Furthermore, we propose four related optimization rules to address these issues by ensuring de-facto storage loads inherent in those opcodes are priced correctly.
Meanwhile, we also prove our optimizations are compatible with Ethereum’s consensus and maintain storage operation consistency across heterogeneous Ethereum nodes.

Finally, we evaluate our optimizations using Ethereum data from block #18M (Aug-26-2023) to #19M (Jan-13-2024) and corresponding data on BSC. Extensive evaluations of Maat on Ethereum reveal a 32% reduction in transaction fees, amounting to 5.6M USD in weekly savings and nearly outperforming the EIP-2929 by nearly three times.

EIP-2929

Before introducing our optimizations, it is essential to understand EIP-2929, which plays a crucial role in the context of our research. EIP-2929 aims to ensure that the gas costs associated with storage operations within a single transaction are accurately priced. One of its key design goals is to reduce memory access costs within the same transaction, thereby lowering overall gas fees.


Figure 1: EIP-2929 reduces gas costs for subsequent storage operations within the same transaction.

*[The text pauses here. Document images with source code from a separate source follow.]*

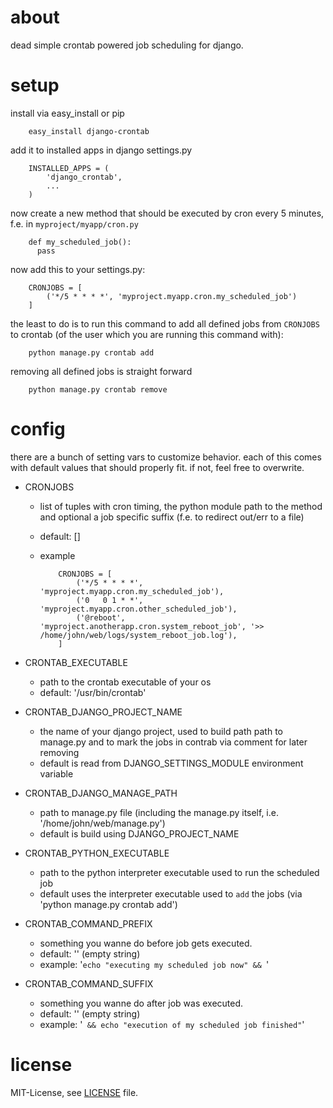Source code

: # about
dead simple crontab powered job scheduling for django.

# setup
install via easy_install or pip

        easy_install django-crontab

add it to installed apps in django settings.py

        INSTALLED_APPS = (
            'django_crontab',
            ...
        )

now create a new method that should be executed by cron every 5 minutes, f.e. in `myproject/myapp/cron.py`

        def my_scheduled_job():
          pass

now add this to your settings.py:

        CRONJOBS = [
            ('*/5 * * * *', 'myproject.myapp.cron.my_scheduled_job')
        ]

the least to do is to run this command to add all defined jobs from `CRONJOBS` to crontab (of the user which you are running this command with):

        python manage.py crontab add

removing all defined jobs is straight forward

        python manage.py crontab remove

# config
there are a bunch of setting vars to customize behavior. each of this comes with default values that should properly fit. if not, feel free to overwrite.

* CRONJOBS
  * list of tuples with cron timing, the python module path to the method and optional a job specific suffix (f.e. to redirect out/err to a file)
  * default: []
  * example
        
            CRONJOBS = [
                ('*/5 * * * *', 'myproject.myapp.cron.my_scheduled_job'),
                ('0   0 1 * *', 'myproject.myapp.cron.other_scheduled_job'),
                ('@reboot',     'myproject.anotherapp.cron.system_reboot_job', '>> /home/john/web/logs/system_reboot_job.log'),
            ]

* CRONTAB\_EXECUTABLE
  * path to the crontab executable of your os
  * default: '/usr/bin/crontab'

* CRONTAB\_DJANGO\_PROJECT\_NAME
  * the name of your django project, used to build path path to manage.py and to mark the jobs in contrab via comment for later removing
  * default is read from DJANGO_SETTINGS_MODULE environment variable 

* CRONTAB\_DJANGO\_MANAGE\_PATH
  * path to manage.py file (including the manage.py itself, i.e. '/home/john/web/manage.py')
  * default is build using DJANGO\_PROJECT\_NAME

* CRONTAB\_PYTHON\_EXECUTABLE
  * path to the python interpreter executable used to run the scheduled job
  * default uses the interpreter executable used to `add` the jobs (via 'python manage.py crontab add')

* CRONTAB\_COMMAND\_PREFIX
  * something you wanne do before job gets executed.
  * default: '' (empty string) 
  * example: '`echo "executing my scheduled job now" && `'

* CRONTAB\_COMMAND\_SUFFIX
  * something you wanne do after job was executed.
  * default: '' (empty string) 
  * example: '` && echo "execution of my scheduled job finished"`'

# license
MIT-License, see [LICENSE](/kraiz/django-crontab/blob/master/LICENSE) file.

Take Figure1 as the example, consider a scenario where a transaction accesses the same storage slot (i.e., addr1 in our figure) twice using the SLOAD opcode (e.g., for an airdrop). Prior to EIP-2929, both SLOAD operations would incur the same gas cost. However, with the implementation of EIP-2929, the second SLOAD operation incurs a reduced gas cost (e.g., 100 gas) because it accesses data from memory rather than from disk (see the red label of sload2).

The rationale behind this reduction is straightforward:

  • The first SLOAD operation involves accessing the storage slot from disk and loading it into memory (see the red label of sload1).
  • Subsequent SLOAD operations on the same slot can then retrieve the data directly from memory, avoiding redundant disk accesses and thus reducing the gas cost (see the red label of sload2).

This adjustment ensures that gas pricing more accurately reflects the actual computational resources used, leading to fairer and more efficient transaction processing.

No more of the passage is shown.